Recruitment information / eligibility

• Status: Recruiting
• Enrollment: 35
• Est. completion date: June 2022
• Est. primary completion date: June 2021
• Accepts healthy volunteers: No
• Gender: All
• Age group: 18 Years and older

Eligibility

Inclusion Criteria:

1. Patients must have histologically or cytologically confirmed non resectable stage III or IV advanced melanoma or Renal Cell Carcinoma (RCC).

2. Patients must have a minimum of two lesions and one of which must be measurable, (it can be accurately measured in at least one dimension (longest diameter to be recorded) as >20 mm with conventional techniques or as >10 mm with spiral CT scan).

3. At least one tumor lesion accessible for bioptic sampling.

4. Prior lines (maximum 4) of chemotherapy, immunotherapy or biological therapy (e.g. inhibitors of B-Raf or c-Kit, Ipilimumab, etc.) for advanced disease are allowed (patients must have finished prior treatments at least 4 weeks before the first IL2 dose);

5. Male or Female, aged >= 18 years.

6. Life expectancy of greater than 3 months.

7. ECOG performance status <=1

8. Patients must have normal organ and marrow function as defined below:

• leukocytes >=3,500/microL
• absolute neutrophil count >=1,500/microL
• platelets >= 100,000/microL
• total bilirubin within normal institutional limits
• AST(SGOT)/ALT(SGPT) <=2.5 X institutional upper limit of normal
• creatinine < 1,2 mg/dl
• haemoglobin > 9.0 gm/dl
• ECG and echocardiogram within normal institutional limits
• Pulmonary function tests within normal institutional limits (to be performed only in patients with lung metastases or history of impaired lung function)

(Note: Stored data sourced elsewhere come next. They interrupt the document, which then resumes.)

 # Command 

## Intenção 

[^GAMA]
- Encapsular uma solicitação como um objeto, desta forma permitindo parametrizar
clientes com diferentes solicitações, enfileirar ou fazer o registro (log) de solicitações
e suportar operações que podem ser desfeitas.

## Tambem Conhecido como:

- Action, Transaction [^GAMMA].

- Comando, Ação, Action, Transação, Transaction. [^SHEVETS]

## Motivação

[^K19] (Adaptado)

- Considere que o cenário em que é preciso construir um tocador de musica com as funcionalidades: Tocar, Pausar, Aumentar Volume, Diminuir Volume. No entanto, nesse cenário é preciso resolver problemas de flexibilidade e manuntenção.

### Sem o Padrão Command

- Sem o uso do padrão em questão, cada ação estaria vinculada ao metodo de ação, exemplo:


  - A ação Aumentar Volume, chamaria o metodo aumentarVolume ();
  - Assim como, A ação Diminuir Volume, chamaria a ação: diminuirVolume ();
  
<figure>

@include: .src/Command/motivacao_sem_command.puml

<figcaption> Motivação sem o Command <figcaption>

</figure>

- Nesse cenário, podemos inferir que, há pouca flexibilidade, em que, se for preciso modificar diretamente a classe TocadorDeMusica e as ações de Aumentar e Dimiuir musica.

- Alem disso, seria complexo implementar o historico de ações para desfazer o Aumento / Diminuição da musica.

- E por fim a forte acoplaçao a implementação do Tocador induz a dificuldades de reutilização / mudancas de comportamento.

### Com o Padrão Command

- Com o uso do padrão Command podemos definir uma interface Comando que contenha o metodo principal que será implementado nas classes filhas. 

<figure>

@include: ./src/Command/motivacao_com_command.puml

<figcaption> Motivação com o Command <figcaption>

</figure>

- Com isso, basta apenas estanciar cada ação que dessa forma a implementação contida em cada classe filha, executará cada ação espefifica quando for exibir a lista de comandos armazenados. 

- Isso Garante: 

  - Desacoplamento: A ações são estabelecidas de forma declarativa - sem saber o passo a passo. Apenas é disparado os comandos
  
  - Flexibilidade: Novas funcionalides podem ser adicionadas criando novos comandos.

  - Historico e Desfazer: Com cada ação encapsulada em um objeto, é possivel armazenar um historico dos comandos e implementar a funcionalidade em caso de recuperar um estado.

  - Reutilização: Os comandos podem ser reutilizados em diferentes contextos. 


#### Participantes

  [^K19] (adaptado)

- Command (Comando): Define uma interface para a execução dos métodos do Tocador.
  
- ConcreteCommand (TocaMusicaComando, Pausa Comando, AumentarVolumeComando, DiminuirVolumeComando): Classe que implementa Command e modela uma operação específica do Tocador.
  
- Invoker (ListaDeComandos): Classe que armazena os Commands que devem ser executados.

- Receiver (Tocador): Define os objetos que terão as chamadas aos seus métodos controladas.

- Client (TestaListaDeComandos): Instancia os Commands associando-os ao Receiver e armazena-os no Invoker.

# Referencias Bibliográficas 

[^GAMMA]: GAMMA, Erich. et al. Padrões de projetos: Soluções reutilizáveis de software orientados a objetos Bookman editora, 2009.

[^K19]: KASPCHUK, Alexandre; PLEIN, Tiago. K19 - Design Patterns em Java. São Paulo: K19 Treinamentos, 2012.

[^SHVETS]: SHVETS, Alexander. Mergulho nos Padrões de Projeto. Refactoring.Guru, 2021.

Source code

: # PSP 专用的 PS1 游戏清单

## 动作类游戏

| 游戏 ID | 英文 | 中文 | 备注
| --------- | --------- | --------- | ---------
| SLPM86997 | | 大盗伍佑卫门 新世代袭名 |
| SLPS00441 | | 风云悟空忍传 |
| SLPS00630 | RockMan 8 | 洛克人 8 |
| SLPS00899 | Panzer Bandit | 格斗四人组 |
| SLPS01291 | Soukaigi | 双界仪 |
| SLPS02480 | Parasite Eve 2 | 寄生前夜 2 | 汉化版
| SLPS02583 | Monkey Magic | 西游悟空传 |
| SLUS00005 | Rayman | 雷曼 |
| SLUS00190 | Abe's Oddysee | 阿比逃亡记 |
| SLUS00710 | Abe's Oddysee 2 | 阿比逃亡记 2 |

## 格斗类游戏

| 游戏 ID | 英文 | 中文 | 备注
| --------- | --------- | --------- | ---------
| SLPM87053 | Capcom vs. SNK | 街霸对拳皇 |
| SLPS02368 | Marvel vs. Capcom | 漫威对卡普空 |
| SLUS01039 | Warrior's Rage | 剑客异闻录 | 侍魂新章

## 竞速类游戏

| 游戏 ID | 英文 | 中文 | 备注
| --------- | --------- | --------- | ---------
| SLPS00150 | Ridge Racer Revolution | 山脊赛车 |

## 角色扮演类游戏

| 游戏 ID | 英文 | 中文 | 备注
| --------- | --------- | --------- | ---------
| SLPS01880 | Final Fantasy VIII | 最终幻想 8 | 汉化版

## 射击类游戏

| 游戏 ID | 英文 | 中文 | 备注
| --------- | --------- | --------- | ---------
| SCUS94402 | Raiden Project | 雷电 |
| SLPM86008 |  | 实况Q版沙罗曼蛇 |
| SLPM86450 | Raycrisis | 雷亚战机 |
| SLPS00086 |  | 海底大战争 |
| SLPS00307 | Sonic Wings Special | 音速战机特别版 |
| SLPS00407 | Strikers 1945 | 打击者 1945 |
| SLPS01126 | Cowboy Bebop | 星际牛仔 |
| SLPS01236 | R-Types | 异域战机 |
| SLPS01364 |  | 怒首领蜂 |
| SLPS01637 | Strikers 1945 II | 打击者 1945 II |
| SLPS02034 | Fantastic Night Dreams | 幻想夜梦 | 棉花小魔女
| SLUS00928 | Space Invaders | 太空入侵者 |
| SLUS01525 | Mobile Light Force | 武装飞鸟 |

9. no contraindication for the use of vasopressor agents

10. Female participants of child bearing potential and male participants whose partner is of child bearing potential must be willing to ensure that they or their partner use effective contraception during the study and for 3 months thereafter

11. Participant is willing and able to give informed consent for participation in the study.

Exclusion Criteria:

1. Patient with stage I or II melanoma or RCC

2. Patients who have had chemotherapy or radiotherapy or immunotherapy within 4 weeks (6 weeks for nitrosoureas or mitomycin C) prior to entering the study or those who have not recovered from adverse events due to agents administered more than 4 weeks earlier.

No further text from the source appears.